• ABOUT THIS EXERCISE: Every entry that follows should be reproduced exactly.

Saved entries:
※ ※ ※

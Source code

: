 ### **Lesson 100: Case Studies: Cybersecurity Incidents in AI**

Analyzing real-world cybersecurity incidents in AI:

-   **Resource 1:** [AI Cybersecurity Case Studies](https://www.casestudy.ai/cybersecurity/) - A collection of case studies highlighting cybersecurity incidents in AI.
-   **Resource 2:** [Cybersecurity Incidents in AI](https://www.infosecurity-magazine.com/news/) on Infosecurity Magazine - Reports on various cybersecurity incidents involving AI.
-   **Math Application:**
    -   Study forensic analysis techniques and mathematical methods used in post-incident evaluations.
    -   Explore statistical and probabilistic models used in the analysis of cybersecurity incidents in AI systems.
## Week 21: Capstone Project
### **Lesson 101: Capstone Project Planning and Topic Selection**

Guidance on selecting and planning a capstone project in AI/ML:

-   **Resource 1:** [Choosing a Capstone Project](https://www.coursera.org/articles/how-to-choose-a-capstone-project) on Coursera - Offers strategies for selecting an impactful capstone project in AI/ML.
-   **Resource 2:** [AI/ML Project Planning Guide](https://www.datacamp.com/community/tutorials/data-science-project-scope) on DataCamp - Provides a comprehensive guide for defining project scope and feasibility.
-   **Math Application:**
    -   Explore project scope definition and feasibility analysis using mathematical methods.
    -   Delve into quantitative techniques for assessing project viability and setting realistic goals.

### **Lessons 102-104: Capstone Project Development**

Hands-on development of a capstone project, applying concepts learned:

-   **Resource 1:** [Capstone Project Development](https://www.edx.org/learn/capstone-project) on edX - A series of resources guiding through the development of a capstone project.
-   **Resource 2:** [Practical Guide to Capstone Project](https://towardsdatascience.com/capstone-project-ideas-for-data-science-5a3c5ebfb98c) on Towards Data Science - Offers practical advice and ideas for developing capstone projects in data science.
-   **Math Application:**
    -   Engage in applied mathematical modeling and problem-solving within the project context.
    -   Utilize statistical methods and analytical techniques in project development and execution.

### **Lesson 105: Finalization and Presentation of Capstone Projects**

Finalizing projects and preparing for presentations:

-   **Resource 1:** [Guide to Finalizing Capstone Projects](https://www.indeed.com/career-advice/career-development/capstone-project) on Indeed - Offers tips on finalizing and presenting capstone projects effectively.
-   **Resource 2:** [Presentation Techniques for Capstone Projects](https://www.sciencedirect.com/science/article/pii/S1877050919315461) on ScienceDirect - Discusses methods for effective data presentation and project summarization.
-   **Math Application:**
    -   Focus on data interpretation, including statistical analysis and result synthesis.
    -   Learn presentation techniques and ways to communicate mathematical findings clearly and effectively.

※ ※ ※

• ANSWER BOX:
Source code

: ### **Lesson 100: Case Studies: Cybersecurity Incidents in AI**

Analyzing real-world cybersecurity incidents in AI:

-   **Resource 1:** [AI Cybersecurity Case Studies](https://www.casestudy.ai/cybersecurity/) - A collection of case studies highlighting cybersecurity incidents in AI.
-   **Resource 2:** [Cybersecurity Incidents in AI](https://www.infosecurity-magazine.com/news/) on Infosecurity Magazine - Reports on various cybersecurity incidents involving AI.
-   **Math Application:**
    -   Study forensic analysis techniques and mathematical methods used in post-incident evaluations.
    -   Explore statistical and probabilistic models used in the analysis of cybersecurity incidents in AI systems.
## Week 21: Capstone Project
### **Lesson 101: Capstone Project Planning and Topic Selection**

Guidance on selecting and planning a capstone project in AI/ML:

-   **Resource 1:** [Choosing a Capstone Project](https://www.coursera.org/articles/how-to-choose-a-capstone-project) on Coursera - Offers strategies for selecting an impactful capstone project in AI/ML.
-   **Resource 2:** [AI/ML Project Planning Guide](https://www.datacamp.com/community/tutorials/data-science-project-scope) on DataCamp - Provides a comprehensive guide for defining project scope and feasibility.
-   **Math Application:**
    -   Explore project scope definition and feasibility analysis using mathematical methods.
    -   Delve into quantitative techniques for assessing project viability and setting realistic goals.

### **Lessons 102-104: Capstone Project Development**

Hands-on development of a capstone project, applying concepts learned:

-   **Resource 1:** [Capstone Project Development](https://www.edx.org/learn/capstone-project) on edX - A series of resources guiding through the development of a capstone project.
-   **Resource 2:** [Practical Guide to Capstone Project](https://towardsdatascience.com/capstone-project-ideas-for-data-science-5a3c5ebfb98c) on Towards Data Science - Offers practical advice and ideas for developing capstone projects in data science.
-   **Math Application:**
    -   Engage in applied mathematical modeling and problem-solving within the project context.
    -   Utilize statistical methods and analytical techniques in project development and execution.

### **Lesson 105: Finalization and Presentation of Capstone Projects**

Finalizing projects and preparing for presentations:

-   **Resource 1:** [Guide to Finalizing Capstone Projects](https://www.indeed.com/career-advice/career-development/capstone-project) on Indeed - Offers tips on finalizing and presenting capstone projects effectively.
-   **Resource 2:** [Presentation Techniques for Capstone Projects](https://www.sciencedirect.com/science/article/pii/S1877050919315461) on ScienceDirect - Discusses methods for effective data presentation and project summarization.
-   **Math Application:**
    -   Focus on data interpretation, including statistical analysis and result synthesis.
    -   Learn presentation techniques and ways to communicate mathematical findings clearly and effectively.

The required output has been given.